Um in den ersten beiden Wahlgängen die vorgeschriebene absolute Mehrheit zu erreichen, müssten 613 der insgesamt 1224 Wahlmänner und -frauen für das jetzige Staatsoberhaupt votieren. Union und FDP kommen zusammen aber nur auf 605 Stimmen. Somit wäre das Köhler-Lager auf die 10 Delegierten der Freien Wähler (FW) aus Bayern angewiesen. Doch die Freien zieren sich, in die Rolle des Königsmachers zu schlüpfen. So trafen sich einige FW-Mitglieder im Februar heimlich mit der SPD-Kandidatin Schwan. Danach versprach der FW-Vorsitzende Hubert Aiwanger zwar, die Freien würden zu ihrem Wort stehen und Horst Köhler wählen. Allerdings teilen nicht alle Parteifreunde diese Einschätzung. So meinte etwa der Bundesvorsitzende Armin Grein, dass einige Mitglieder nach dem Gespräch mit Schwan ins Grübeln gekommen seien. Auch Gabriele Pauli, ehemaliges Enfant terrible der CSU und jetzige FW-Landtagsabgeordnete, bekundete bereits ihre Sympathie für Schwan. Am vergangenen Wochenende hieß es nun überraschend, Pauli werde nicht an der Wahl teilnehmen. Kurz zuvor war ihr von der eigenen Fraktion untersagt worden, für Schwan zu stimmen.

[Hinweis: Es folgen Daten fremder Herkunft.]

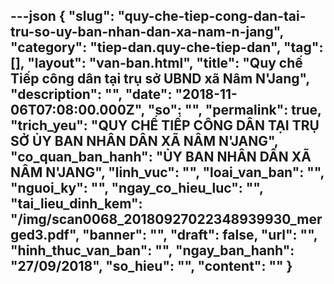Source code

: ---json
{
    "slug": "quy-che-tiep-cong-dan-tai-tru-so-uy-ban-nhan-dan-xa-nam-n-jang",
    "category": "tiep-dan.quy-che-tiep-dan",
    "tag": [],
    "layout": "van-ban.html",
    "title": "Quy chế Tiếp công dân tại trụ sở  UBND xã Nâm N'Jang",
    "description": "",
    "date": "2018-11-06T07:08:00.000Z",
    "so": "",
    "permalink": true,
    "trich_yeu": "QUY CHẾ TIẾP CÔNG DÂN TẠI TRỤ SỞ ỦY BAN NHÂN DÂN XÃ NÂM N'JANG",
    "co_quan_ban_hanh": "ỦY BAN NHÂN DÂN XÃ NÂM N'JANG",
    "linh_vuc": "",
    "loai_van_ban": "",
    "nguoi_ky": "",
    "ngay_co_hieu_luc": "",
    "tai_lieu_dinh_kem": "/img/scan0068_20180927022348939930_merged3.pdf",
    "banner": "",
    "draft": false,
    "url": "",
    "hinh_thuc_van_ban": "",
    "ngay_ban_hanh": "27/09/2018",
    "so_hieu": "",
    "__content__": ""
}
---
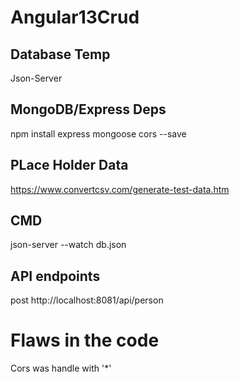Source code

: # Angular13Crud

## Database Temp 
Json-Server

## MongoDB/Express Deps
npm install express mongoose cors --save

## PLace Holder Data
https://www.convertcsv.com/generate-test-data.htm


## CMD
json-server --watch db.json

## API endpoints 
post http://localhost:8081/api/person

# Flaws in the code 
Cors was handle with '*'

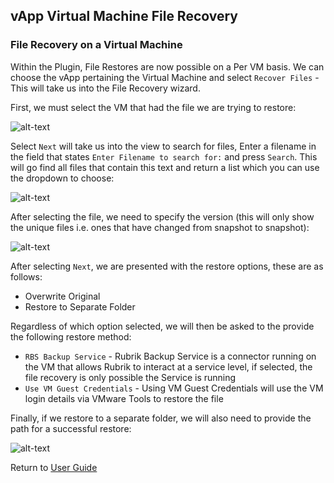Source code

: ## vApp Virtual Machine File Recovery

### File Recovery on a Virtual Machine

Within the Plugin, File Restores are now possible on a Per VM basis. We can choose the vApp pertaining the Virtual Machine and select `Recover Files` - This will take us into the File Recovery wizard.

First, we must select the VM that had the file we are trying to restore:

![alt-text](../img/image36.png)

Select `Next` will take us into the view to search for files, Enter a filename in the field that states `Enter Filename to search for:` and press `Search`. This will go find all files that contain this text and return a list which you can use the dropdown to choose:

![alt-text](../img/image37.png)

After selecting the file, we need to specify the version (this will only show the unique files i.e. ones that have changed from snapshot to snapshot):

![alt-text](../img/image38.png)

After selecting `Next`, we are presented with the restore options, these are as follows:

* Overwrite Original
* Restore to Separate Folder

Regardless of which option selected, we will then be asked to the provide the following restore method:

* `RBS Backup Service` - Rubrik Backup Service is a connector running on the VM that allows Rubrik to interact at a service level, if selected, the file recovery is only possible the Service is running
* `Use VM Guest Credentials` - Using VM Guest Credentials will use the VM login details via VMware Tools to restore the file

Finally, if we restore to a separate folder,  we will also need to provide the path for a successful restore:

![alt-text](../img/image39.png)

Return to [User Guide](https://github.com/rubrikinc/rubrik-extension-for-vcd/blob/master/docs/user-guide/user-guide.md)
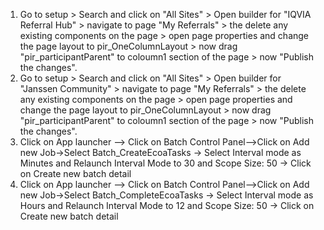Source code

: 1. Go to setup > Search and click on "All Sites" > Open builder for "IQVIA Referral Hub" > navigate to page "My Referrals" > the delete any existing components on the page > open page properties and change the page layout to pir_OneColumnLayout > now drag "pir_participantParent" to coloumn1 section of the page > now "Publish the changes".
2. Go to setup > Search and click on "All Sites" > Open builder for "Janssen Community" > navigate to page "My Referrals" > the delete any existing components on the page > open page properties and change the page layout to pir_OneColumnLayout > now drag "pir_participantParent" to coloumn1 section of the page > now "Publish the changes".
3. Click on App launcher --> Click on Batch Control Panel-->Click on Add new Job->Select Batch_CreateEcoaTasks -> Select Interval mode as Minutes and Relaunch Interval Mode to 30 and Scope Size: 50 -> Click on Create new batch detail
4. Click on App launcher --> Click on Batch Control Panel-->Click on Add new Job->Select Batch_CompleteEcoaTasks -> Select Interval mode as Hours and Relaunch Interval Mode to 12 and Scope Size: 50 -> Click on Create new batch detail
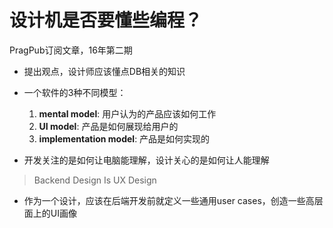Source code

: # 设计机是否要懂些编程？
PragPub订阅文章，16年第二期

- 提出观点，设计师应该懂点DB相关的知识

- 一个软件的3种不同模型：
  1. **mental model**: 用户认为的产品应该如何工作
  2. **UI model**: 产品是如何展现给用户的
  3. **implementation model**: 产品是如何实现的

- 开发关注的是如何让电脑能理解，设计关心的是如何让人能理解

> Backend Design Is UX Design

- 作为一个设计，应该在后端开发前就定义一些通用user cases，创造一些高层面上的UI画像
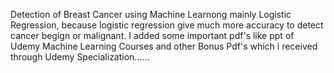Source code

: Detection of Breast Cancer using Machine Learnong mainly Logistic Regression, because logistic regression give much more accuracy to detect cancer begign or malignant.
I added some important pdf's like ppt of Udemy Machine Learning Courses and other Bonus Pdf's which i received through Udemy Specialization......
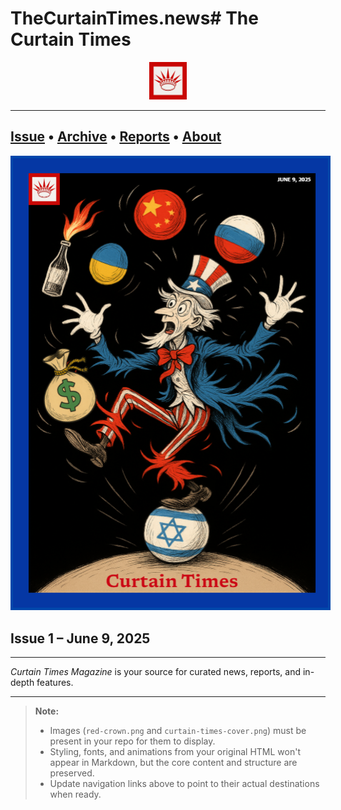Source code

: # TheCurtainTimes.news# The Curtain Times

<p align="center">
  <img src="red-crown.png" alt="Red Crown Icon" height="60">
</p>

---

## [Issue](#) • [Archive](#) • [Reports](#) • [About](#)

<p align="center">
  <img src="curtain-times-cover.png" alt="Curtain Times Cover" style="max-width:100%; border: 4px solid #0047ab;">
</p>

## Issue 1 – June 9, 2025

---

*Curtain Times Magazine* is your source for curated news, reports, and in-depth features.

---

> **Note:**  
> - Images (`red-crown.png` and `curtain-times-cover.png`) must be present in your repo for them to display.
> - Styling, fonts, and animations from your original HTML won't appear in Markdown, but the core content and structure are preserved.
> - Update navigation links above to point to their actual destinations when ready.

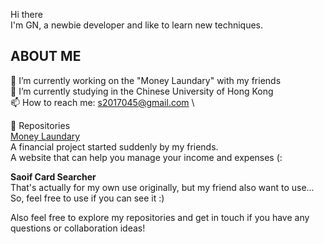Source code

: Hi there \
I'm GN, a newbie developer and like to learn new techniques.

## ABOUT ME
🔭 I’m currently working on the "Money Laundary" with my friends \
🌱 I’m currently studying in the Chinese University of Hong Kong\
📫 How to reach me: s2017045@gmail.com \

📂 Repositories \
[Money Laundary](https://github.com/AvalonRuFae/MoneyLaundary) \
A financial project started suddenly by my friends. \
A website that can help you manage your income and expenses (:

**Saoif Card Searcher** \
That's actually for my own use originally, but my friend also want to use...\
So, feel free to use if you can see it :)

Also feel free to explore my repositories and get in touch if you have any questions or collaboration ideas!

<!--
**GN-ldft/GN-ldft** is a ✨ _special_ ✨ repository because its `README.md` (this file) appears on your GitHub profile.

Here are some ideas to get you started:

- 🔭 I’m currently working on ...
- 🌱 I’m currently learning ...
- 👯 I’m looking to collaborate on ...
- 🤔 I’m looking for help with ...
- 💬 Ask me about ...
- 📫 How to reach me: ...
- 😄 Pronouns: ...
- ⚡ Fun fact: ...
-->
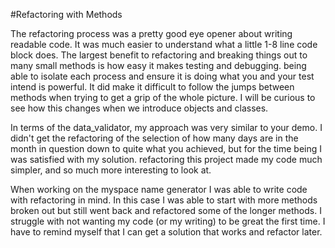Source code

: #Refactoring with Methods

The refactoring process was a pretty good eye opener about writing readable
code. It was much easier to understand what a little 1-8 line code block does.
The largest benefit to refactoring and breaking things out to many small
methods is how easy it makes testing and debugging.  being able to isolate
each process and ensure it is doing what you and your test intend is powerful.
It did make it difficult to follow the jumps between methods when trying to get
a grip of the whole picture. I will be curious to see how this changes when we
introduce objects and classes.

In terms of the data_validator, my approach was very similar to your
demo. I didn't get the refactoring of the selection of how many days are in the
month in question down to quite what you achieved, but for the time being I was
satisfied with my solution. refactoring this project made my code much simpler,
and so much more interesting to look at.

When working on the myspace name generator I was able to write code with
refactoring in mind.  In this case I was able to start with more methods broken
out but still went back and refactored some of the longer methods. I struggle
with not wanting my code (or my writing) to be great the first time. I have to
remind myself that I can get a solution that works and refactor later.
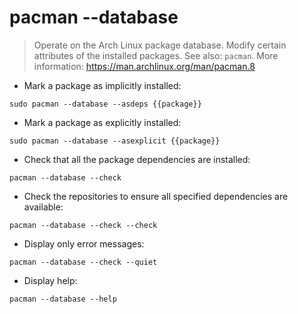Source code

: # pacman --database

> Operate on the Arch Linux package database.
> Modify certain attributes of the installed packages.
> See also: `pacman`.
> More information: <https://man.archlinux.org/man/pacman.8>

- Mark a package as implicitly installed:

`sudo pacman --database --asdeps {{package}}`

- Mark a package as explicitly installed:

`sudo pacman --database --asexplicit {{package}}`

- Check that all the package dependencies are installed:

`pacman --database --check`

- Check the repositories to ensure all specified dependencies are available:

`pacman --database --check --check`

- Display only error messages:

`pacman --database --check --quiet`

- Display help:

`pacman --database --help`
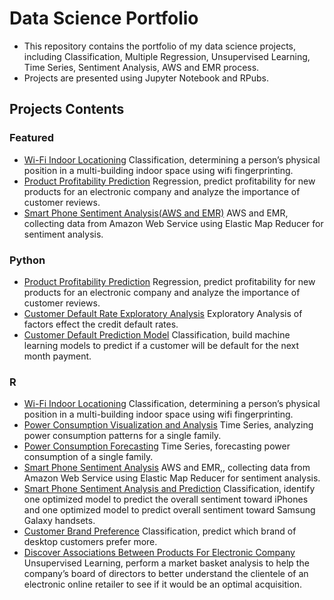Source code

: # Data Science Portfolio
* This repository contains the portfolio of my data science projects, including Classification, Multiple Regression, Unsupervised Learning, Time Series, Sentiment Analysis, AWS and EMR process. 
* Projects are presented using Jupyter Notebook and RPubs. 

## Projects Contents

### Featured
* [Wi-Fi Indoor Locationing](http://rpubs.com/snowlee26/553641) Classification, determining a person’s physical position in a multi-building indoor space using wifi fingerprinting.
* [Product Profitability Prediction](https://github.com/snowlee26/Portfolio-/blob/master/ProductProfitability.ipynb) Regression, predict profitability for new products for an electronic company and analyze the importance of customer reviews. 
* [Smart Phone Sentiment Analysis(AWS and EMR)](https://github.com/snowlee26/Portfolio-/blob/master/AWSandEMR.ipynb) AWS and EMR, collecting data from Amazon Web Service using Elastic Map Reducer for sentiment analysis. 
 
### Python
* [Product Profitability Prediction](https://github.com/snowlee26/Portfolio-/blob/master/ProductProfitability.ipynb) Regression, predict profitability for new products for an electronic company and analyze the importance of customer reviews. 
* [Customer Default Rate Exploratory Analysis](https://github.com/snowlee26/Portfolio-/blob/master/Formal%20EDA%20.ipynb) Exploratory Analysis of factors effect the credit default rates.
* [Customer Default Prediction Model](https://github.com/snowlee26/Portfolio-/blob/master/Credit%20One%20Classification.ipynb) Classification, build machine learning models to predict if a customer will be default for the next month payment.

### R
* [Wi-Fi Indoor Locationing](http://rpubs.com/snowlee26/553641) Classification, determining a person’s physical position in a multi-building indoor space using wifi fingerprinting.
* [Power Consumption Visualization and Analysis](http://rpubs.com/snowlee26/552044) Time Series, analyzing power consumption patterns for a single family. 
* [Power Consumption Forecasting](http://rpubs.com/snowlee26/552314) Time Series, forecasting power consumption of a single family.
* [Smart Phone Sentiment Analysis](https://github.com/snowlee26/Portfolio-/blob/master/AWSandEMR.ipynb) AWS and EMR,, collecting data from Amazon Web Service using Elastic Map Reducer for sentiment analysis. 
* [Smart Phone Sentiment Analysis and Prediction](http://rpubs.com/snowlee26/554337) Classification, identify one optimized model to predict the overall sentiment toward iPhones and one optimized model to predict overall sentiment toward Samsung Galaxy handsets.
* [Customer Brand Preference](http://rpubs.com/snowlee26/551894) Classification, predict which brand of desktop customers prefer more.
* [Discover Associations Between Products For Electronic Company](http://rpubs.com/snowlee26/557249) Unsupervised Learning, perform a market basket analysis to help the company’s board of directors to better understand the clientele of an electronic online retailer to see if it would be an optimal acquisition.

Die Linkspartei lässt noch offen, ob Schwan im entscheidenden dritten Wahlgang auf die 90 Stimmen aus ihrem Lager rechnen kann. Zusammen mit der LINKEN käme Schwan auf insgesamt 603 Wahlmänner, also zwei weniger als CDU und FDP. Im ersten Wahlgang wird die LINKE auf jeden Fall für ihren eigenen Kandidaten Peter Sodann stimmen. Pikanterweise könnten so die Rechtsextremisten zum Zünglein an der Waage avancieren: NPD und DVU stellen immerhin vier Wahlmänner. NPD-Chef Udo Voigt machte bereits deutlich, welchem Kandidaten seine ganze Sympathie gilt: »Köhler sagt das, was das Volk denkt, und er trägt mit seinen Vorschlägen zur Systemveränderung bei.«.